Provided data:

········

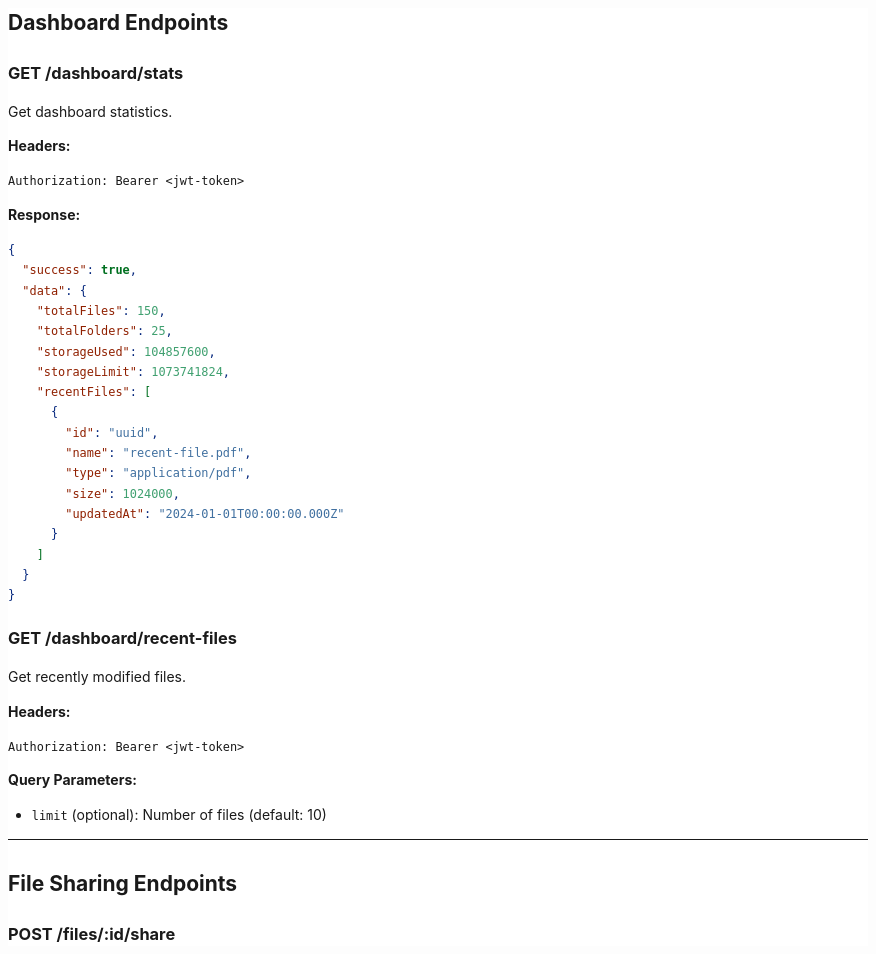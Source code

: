 ## Dashboard Endpoints

### GET /dashboard/stats

Get dashboard statistics.

**Headers:**

```
Authorization: Bearer <jwt-token>
```

**Response:**

```json
{
  "success": true,
  "data": {
    "totalFiles": 150,
    "totalFolders": 25,
    "storageUsed": 104857600,
    "storageLimit": 1073741824,
    "recentFiles": [
      {
        "id": "uuid",
        "name": "recent-file.pdf",
        "type": "application/pdf",
        "size": 1024000,
        "updatedAt": "2024-01-01T00:00:00.000Z"
      }
    ]
  }
}
```

### GET /dashboard/recent-files

Get recently modified files.

**Headers:**

```
Authorization: Bearer <jwt-token>
```

**Query Parameters:**

- `limit` (optional): Number of files (default: 10)

---

## File Sharing Endpoints

### POST /files/:id/share
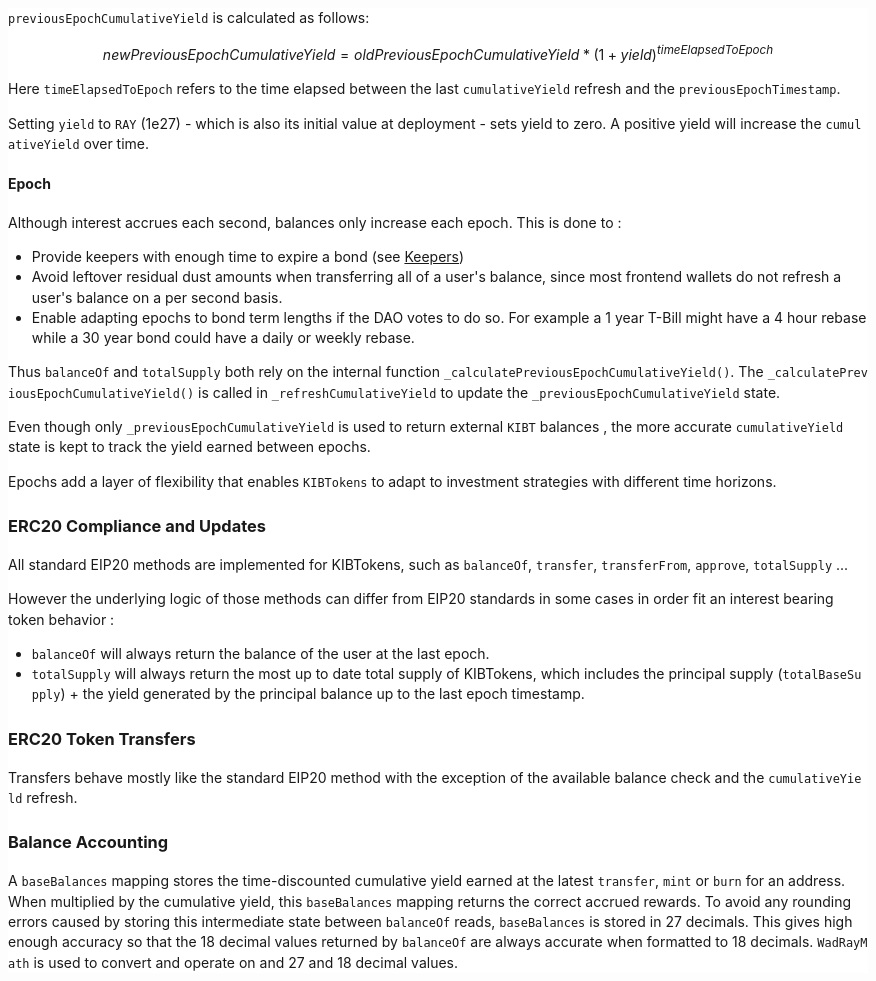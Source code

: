`previousEpochCumulativeYield` is calculated as follows:


$$ newPreviousEpochCumulativeYield = oldPreviousEpochCumulativeYield * (1 + yield)^{timeElapsedToEpoch} $$

Here `timeElapsedToEpoch` refers to the time elapsed between the last `cumulativeYield` refresh and the `previousEpochTimestamp`.

Setting `yield` to `RAY` (1e27) - which is also its initial value at deployment - sets yield to zero. A positive yield will increase the `cumulativeYield` over time.

#### Epoch

Although interest accrues each second, balances only increase each epoch. This is done to :

- Provide keepers with enough time to expire a bond (see [Keepers](#keeper-failures))
- Avoid leftover residual dust amounts when transferring all of a user's balance, since most frontend wallets do not refresh a user's balance on a per second basis.
- Enable adapting epochs to bond term lengths if the DAO votes to do so. For example a 1 year T-Bill might have a 4 hour rebase while a 30 year bond could have a daily or weekly rebase.

Thus `balanceOf` and `totalSupply` both rely on the internal function `_calculatePreviousEpochCumulativeYield()`. The `_calculatePreviousEpochCumulativeYield()` is called in `_refreshCumulativeYield` to update the `_previousEpochCumulativeYield` state.

Even though only `_previousEpochCumulativeYield` is used to return external `KIBT` balances , the more accurate `cumulativeYield` state is kept to track the yield earned between epochs.

Epochs add a layer of flexibility that enables `KIBTokens` to adapt to investment strategies with different time horizons.

### ERC20 Compliance and Updates

All standard EIP20 methods are implemented for KIBTokens, such as `balanceOf`, `transfer`, `transferFrom`, `approve`, `totalSupply` ...

However the underlying logic of those methods can differ from EIP20 standards in some cases in order fit an interest bearing token behavior :

- `balanceOf` will always return the balance of the user at the last epoch.
- `totalSupply` will always return the most up to date total supply of KIBTokens, which includes the principal supply (`totalBaseSupply`) + the yield generated by the principal balance up to the last epoch timestamp.

### ERC20 Token Transfers

Transfers behave mostly like the standard EIP20 method with the exception of the available balance check and the `cumulativeYield` refresh.

### Balance Accounting

A `baseBalances` mapping stores the time-discounted cumulative yield earned at the latest `transfer`, `mint` or `burn` for an address. When multiplied by the cumulative yield, this `baseBalances` mapping returns the correct accrued rewards. To avoid any rounding errors caused by storing this intermediate state between `balanceOf` reads, `baseBalances` is stored in 27 decimals. This gives high enough accuracy so that the 18 decimal values returned by `balanceOf` are always accurate when formatted to 18 decimals. `WadRayMath` is used to convert and operate on and 27 and 18 decimal values.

········

Try it:
A single number is the expected reply: the number of lines in the listing that contain the string "Endpoints".

Task result:
2